Geoff Osborne

Personal information
- Full name: Geoffrey Colin Osborne
- Born: 24 February 1956 (age 70) Dunedin, New Zealand
- Batting: Left-handed
- Bowling: Right-arm medium

Domestic team information
- 1977/78–1981/82: Otago
- 1981/82: Southland
- Source: ESPNcricinfo, 20 May 2016

= Geoffrey Osborne =

New Zealand cricketer (born 1956)

Geoffrey Colin Osborne (born 24 February 1956) is a New Zealand former cricketer. He played two first-class and nine List matches for Otago between the 1977–78 and 1981–82 seasons.

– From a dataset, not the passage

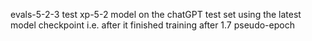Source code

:evals-5-2-3 test xp-5-2 model on the chatGPT test set using the latest model checkpoint i.e. after it finished training after 1.7 pseudo-epoch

Geoff Osborne was born at Dunedin in 1956. He played age-group cricket for Otago from the 1975–76 season and made his senior debut for the representative side in November 1977, playing in a List A match against Central Districts. He went on to play the first of his two first=class matches later in the season, playing against the New Zealand under-23 side. Osborne played occasionally for the one-day side of the following three seasons, never making more than three appearances in a season. His final first-class match came against Canterbury in January 1982. He also played two Hawke Cup matches for Southland during the 1981–82 season.

Osborne's daughter Sarah played for Otago women between 2009–10 and 2013–14, making almost 50 appearances for the side. His son Jason has played Hawke Cup cricket for Southland.